Vladímir Putin busca retener el poder hasta el 2030 en una nueva contienda electoral. Con la muerte en prisión de Alexéi Navalni y la imposibilidad de registrarse del candidato por la paz, Boris Nadezhdin, se ha quedado sin rivales que puedan hacerle sombra.

El presidente ruso Vladimir Putin obtendrá, salvo una gran sorpresa, un nuevo mandato de seis años en las elecciones presidenciales que se celebrarán del 15 al 17 de marzo.

Como de costumbre los comicios se celebrarán sin oposición real ya que los potenciales rivales de Putin sufrieron muerte, cárcel o exilio, como Alexéi Navalni, fallecido a mediados de febrero en una prisión.

A continuación, la situación de los principales opositores rusos.

MUERTO EN PRISIÓN
Principal crítico de Vladimir Putin durante más de una década, Alexéi Navalni fue acosado, envenenado y encarcelado.
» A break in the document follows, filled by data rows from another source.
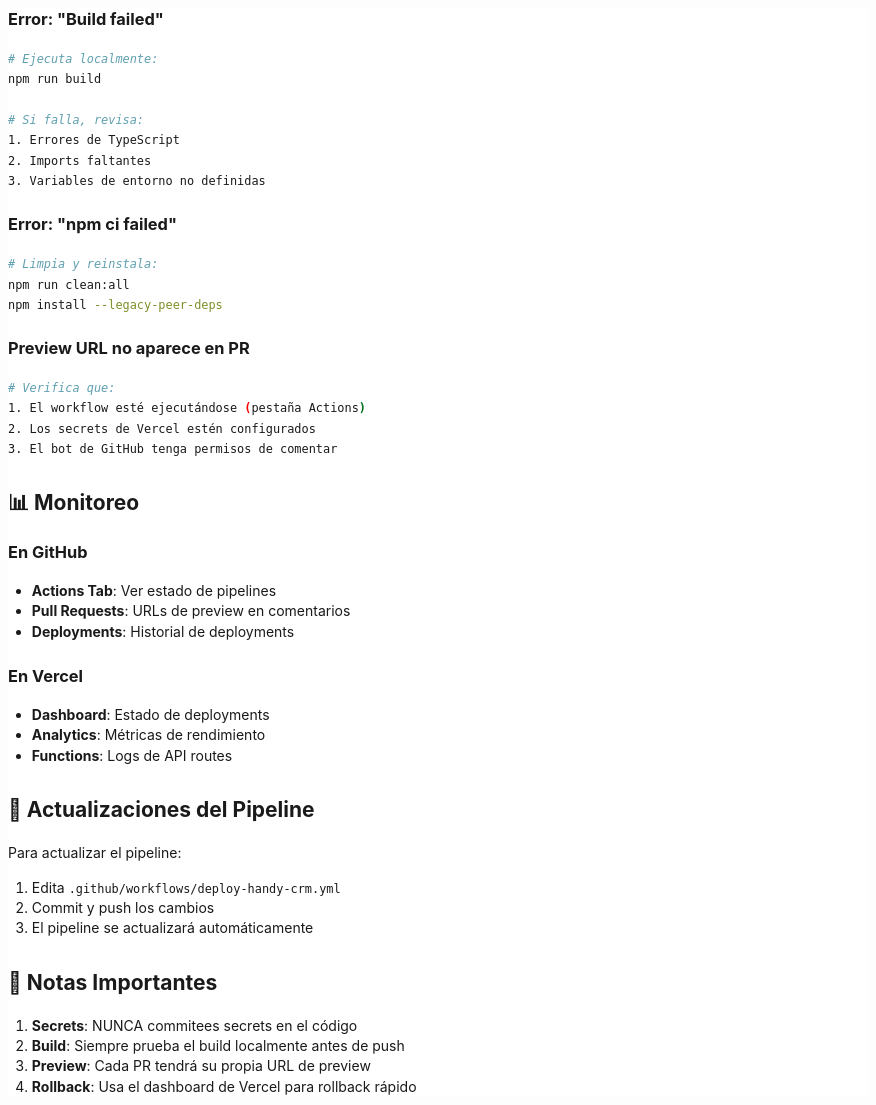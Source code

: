 ### Error: "Build failed"
```bash
# Ejecuta localmente:
npm run build

# Si falla, revisa:
1. Errores de TypeScript
2. Imports faltantes
3. Variables de entorno no definidas
```

### Error: "npm ci failed"
```bash
# Limpia y reinstala:
npm run clean:all
npm install --legacy-peer-deps
```

### Preview URL no aparece en PR
```bash
# Verifica que:
1. El workflow esté ejecutándose (pestaña Actions)
2. Los secrets de Vercel estén configurados
3. El bot de GitHub tenga permisos de comentar
```

## 📊 Monitoreo

### En GitHub
- **Actions Tab**: Ver estado de pipelines
- **Pull Requests**: URLs de preview en comentarios
- **Deployments**: Historial de deployments

### En Vercel
- **Dashboard**: Estado de deployments
- **Analytics**: Métricas de rendimiento
- **Functions**: Logs de API routes

## 🔄 Actualizaciones del Pipeline

Para actualizar el pipeline:

1. Edita `.github/workflows/deploy-handy-crm.yml`
2. Commit y push los cambios
3. El pipeline se actualizará automáticamente

## 📝 Notas Importantes

1. **Secrets**: NUNCA commitees secrets en el código
2. **Build**: Siempre prueba el build localmente antes de push
3. **Preview**: Cada PR tendrá su propia URL de preview
4. **Rollback**: Usa el dashboard de Vercel para rollback rápido
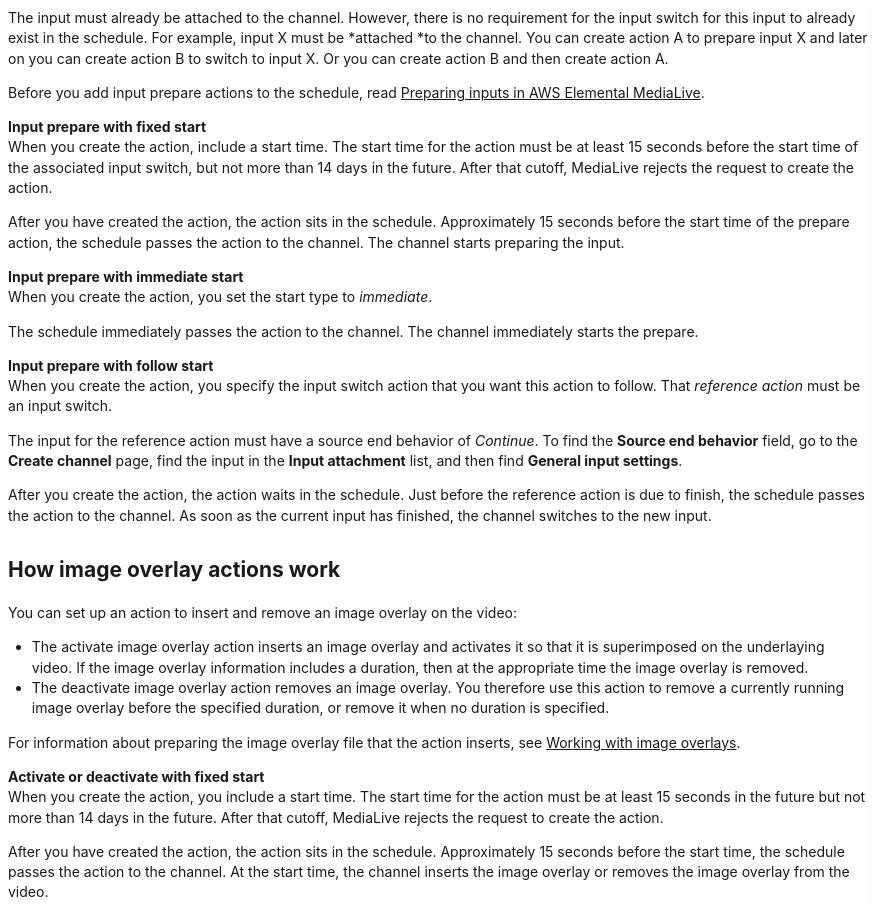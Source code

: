The input must already be attached to the channel\. However, there is no requirement for the input switch for this input to already exist in the schedule\. For example, input X must be *attached *to the channel\. You can create action A to prepare input X and later on you can create action B to switch to input X\. Or you can create action B and then create action A\.

Before you add input prepare actions to the schedule, read [Preparing inputs in AWS Elemental MediaLive](feature-prepare-input.md)\.

**Input prepare with fixed start**  
When you create the action, include a start time\. The start time for the action must be at least 15 seconds before the start time of the associated input switch, but not more than 14 days in the future\. After that cutoff, MediaLive rejects the request to create the action\. 

After you have created the action, the action sits in the schedule\. Approximately 15 seconds before the start time of the prepare action, the schedule passes the action to the channel\. The channel starts preparing the input\.

**Input prepare with immediate start**  
When you create the action, you set the start type to *immediate*\. 

The schedule immediately passes the action to the channel\. The channel immediately starts the prepare\.

**Input prepare with follow start**  
When you create the action, you specify the input switch action that you want this action to follow\. That *reference action* must be an input switch\.

The input for the reference action must have a source end behavior of *Continue*\. To find the **Source end behavior** field, go to the **Create channel** page, find the input in the **Input attachment** list, and then find **General input settings**\. 

After you create the action, the action waits in the schedule\. Just before the reference action is due to finish, the schedule passes the action to the channel\. As soon as the current input has finished, the channel switches to the new input\.

## How image overlay actions work<a name="x-actions-in-schedule-image-overlay"></a>

You can set up an action to insert and remove an image overlay on the video:
+ The activate image overlay action inserts an image overlay and activates it so that it is superimposed on the underlaying video\. If the image overlay information includes a duration, then at the appropriate time the image overlay is removed\.
+ The deactivate image overlay action removes an image overlay\. You therefore use this action to remove a currently running image overlay before the specified duration, or remove it when no duration is specified\.

For information about preparing the image overlay file that the action inserts, see [Working with image overlays](working-with-image-overlay.md)\.

**Activate or deactivate with fixed start**  
When you create the action, you include a start time\. The start time for the action must be at least 15 seconds in the future but not more than 14 days in the future\. After that cutoff, MediaLive rejects the request to create the action\. 

After you have created the action, the action sits in the schedule\. Approximately 15 seconds before the start time, the schedule passes the action to the channel\. At the start time, the channel inserts the image overlay or removes the image overlay from the video\.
Finalmente murió el 16 de febrero, con 47 años, en una colonia penitenciaria del Ártico, donde cumplía una condena de 19 años por «extremismo».
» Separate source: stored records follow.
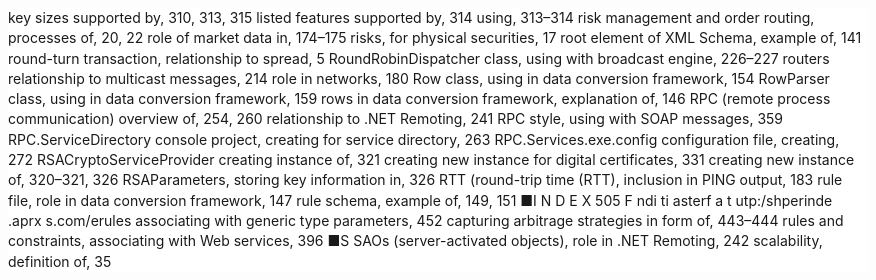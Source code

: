 key sizes supported by, 310, 313, 315
listed features supported by, 314
using, 313–314
risk management
and order routing, processes of,
20, 22
role of market data in, 174–175
risks, for physical securities, 17
root element of XML Schema, example of,
141
round-turn transaction, relationship to
spread, 5
RoundRobinDispatcher class, using with
broadcast engine, 226–227
routers
relationship to multicast messages,
214
role in networks, 180
Row class, using in data conversion
framework, 154
RowParser class, using in data conversion
framework, 159
rows in data conversion framework,
explanation of, 146
RPC (remote process communication)
overview of, 254, 260
relationship to .NET Remoting, 241
RPC style, using with SOAP messages,
359
RPC.ServiceDirectory console project,
creating for service directory, 263
RPC.Services.exe.config configuration file,
creating, 272
RSACryptoServiceProvider
creating instance of, 321
creating new instance for digital
certificates, 331
creating new instance of, 320–321, 326
RSAParameters, storing key information in,
326
RTT (round-trip time (RTT), inclusion in
PING output, 183
rule file, role in data conversion framework,
147
rule schema, example of, 149, 151
■I N D E X 505
F
ndi
ti
asterf
a
t
utp:/shperinde
.aprx
s.com/erules
associating with generic type parameters, 452
capturing arbitrage strategies in form of,
443–444
rules and constraints, associating with Web
services, 396
■S
SAOs (server-activated objects), role in .NET
Remoting, 242
scalability, definition of, 35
Sus partidarios y muchos dirigentes occidentales culparon a Putin de su muerte, que algunos calificaron de «asesinato», tras tres años en prisión.
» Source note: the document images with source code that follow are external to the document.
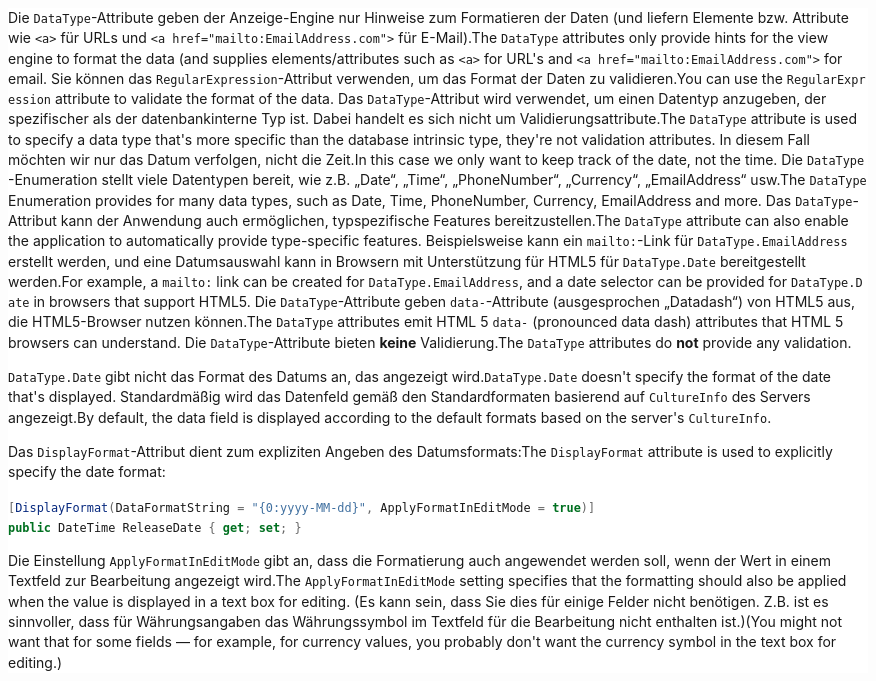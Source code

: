 <span data-ttu-id="9941e-178">Die `DataType`-Attribute geben der Anzeige-Engine nur Hinweise zum Formatieren der Daten (und liefern Elemente bzw. Attribute wie `<a>` für URLs und `<a href="mailto:EmailAddress.com">` für E-Mail).</span><span class="sxs-lookup"><span data-stu-id="9941e-178">The `DataType` attributes only provide hints for the view engine to format the data (and supplies elements/attributes such as `<a>` for URL's and `<a href="mailto:EmailAddress.com">` for email.</span></span> <span data-ttu-id="9941e-179">Sie können das `RegularExpression`-Attribut verwenden, um das Format der Daten zu validieren.</span><span class="sxs-lookup"><span data-stu-id="9941e-179">You can use the `RegularExpression` attribute to validate the format of the data.</span></span> <span data-ttu-id="9941e-180">Das `DataType`-Attribut wird verwendet, um einen Datentyp anzugeben, der spezifischer als der datenbankinterne Typ ist. Dabei handelt es sich nicht um Validierungsattribute.</span><span class="sxs-lookup"><span data-stu-id="9941e-180">The `DataType` attribute is used to specify a data type that's more specific than the database intrinsic type, they're not validation attributes.</span></span> <span data-ttu-id="9941e-181">In diesem Fall möchten wir nur das Datum verfolgen, nicht die Zeit.</span><span class="sxs-lookup"><span data-stu-id="9941e-181">In this case we only want to keep track of the date, not the time.</span></span> <span data-ttu-id="9941e-182">Die `DataType`-Enumeration stellt viele Datentypen bereit, wie z.B. „Date“, „Time“, „PhoneNumber“, „Currency“, „EmailAddress“ usw.</span><span class="sxs-lookup"><span data-stu-id="9941e-182">The `DataType` Enumeration provides for many data types, such as Date, Time, PhoneNumber, Currency, EmailAddress and more.</span></span> <span data-ttu-id="9941e-183">Das `DataType`-Attribut kann der Anwendung auch ermöglichen, typspezifische Features bereitzustellen.</span><span class="sxs-lookup"><span data-stu-id="9941e-183">The `DataType` attribute can also enable the application to automatically provide type-specific features.</span></span> <span data-ttu-id="9941e-184">Beispielsweise kann ein `mailto:`-Link für `DataType.EmailAddress` erstellt werden, und eine Datumsauswahl kann in Browsern mit Unterstützung für HTML5 für `DataType.Date` bereitgestellt werden.</span><span class="sxs-lookup"><span data-stu-id="9941e-184">For example, a `mailto:` link can be created for `DataType.EmailAddress`, and a date selector can be provided for `DataType.Date` in browsers that support HTML5.</span></span> <span data-ttu-id="9941e-185">Die `DataType`-Attribute geben `data-`-Attribute (ausgesprochen „Datadash“) von HTML5 aus, die HTML5-Browser nutzen können.</span><span class="sxs-lookup"><span data-stu-id="9941e-185">The `DataType` attributes emit HTML 5 `data-` (pronounced data dash) attributes that HTML 5 browsers can understand.</span></span> <span data-ttu-id="9941e-186">Die `DataType`-Attribute bieten **keine** Validierung.</span><span class="sxs-lookup"><span data-stu-id="9941e-186">The `DataType` attributes do **not** provide any validation.</span></span>

<span data-ttu-id="9941e-187">`DataType.Date` gibt nicht das Format des Datums an, das angezeigt wird.</span><span class="sxs-lookup"><span data-stu-id="9941e-187">`DataType.Date` doesn't specify the format of the date that's displayed.</span></span> <span data-ttu-id="9941e-188">Standardmäßig wird das Datenfeld gemäß den Standardformaten basierend auf `CultureInfo` des Servers angezeigt.</span><span class="sxs-lookup"><span data-stu-id="9941e-188">By default, the data field is displayed according to the default formats based on the server's `CultureInfo`.</span></span>

<span data-ttu-id="9941e-189">Das `DisplayFormat`-Attribut dient zum expliziten Angeben des Datumsformats:</span><span class="sxs-lookup"><span data-stu-id="9941e-189">The `DisplayFormat` attribute is used to explicitly specify the date format:</span></span>

```csharp
[DisplayFormat(DataFormatString = "{0:yyyy-MM-dd}", ApplyFormatInEditMode = true)]
public DateTime ReleaseDate { get; set; }
```

<span data-ttu-id="9941e-190">Die Einstellung `ApplyFormatInEditMode` gibt an, dass die Formatierung auch angewendet werden soll, wenn der Wert in einem Textfeld zur Bearbeitung angezeigt wird.</span><span class="sxs-lookup"><span data-stu-id="9941e-190">The `ApplyFormatInEditMode` setting specifies that the formatting should also be applied when the value is displayed in a text box for editing.</span></span> <span data-ttu-id="9941e-191">(Es kann sein, dass Sie dies für einige Felder nicht benötigen. Z.B. ist es sinnvoller, dass für Währungsangaben das Währungssymbol im Textfeld für die Bearbeitung nicht enthalten ist.)</span><span class="sxs-lookup"><span data-stu-id="9941e-191">(You might not want that for some fields — for example, for currency values, you probably don't want the currency symbol in the text box for editing.)</span></span>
Antiguo abogado moscovita, este activista anticorrupción sufrió un grave envenenamiento en 2020, del que culpó al Kremlin. Cuando regresó a Rusia, en enero de 2021, tras curarse en Alemania, fue inmediatamente detenido.

Su viuda, Yulia Navalnaya, que vive exiliada en el extranjero, prometió continuar la lucha de su marido y llamó a los rusos a «unirse» contra Putin.

ASESINADOS
El ex viceprimer ministro Boris Nemtsov se convirtió en uno de los principales detractores de Putin en la década de 2000. Menos de un año después de oponerse a la anexión de Crimea, Nemtsov fue asesinado en febrero de 2015 con cuatro balas en la espalda en un puente a pocos metros del Kremlin. Tenía 55 años.

Sus partidarios acusan al dirigente checheno Ramzan Kadirov de haber dado la orden, lo que él niega.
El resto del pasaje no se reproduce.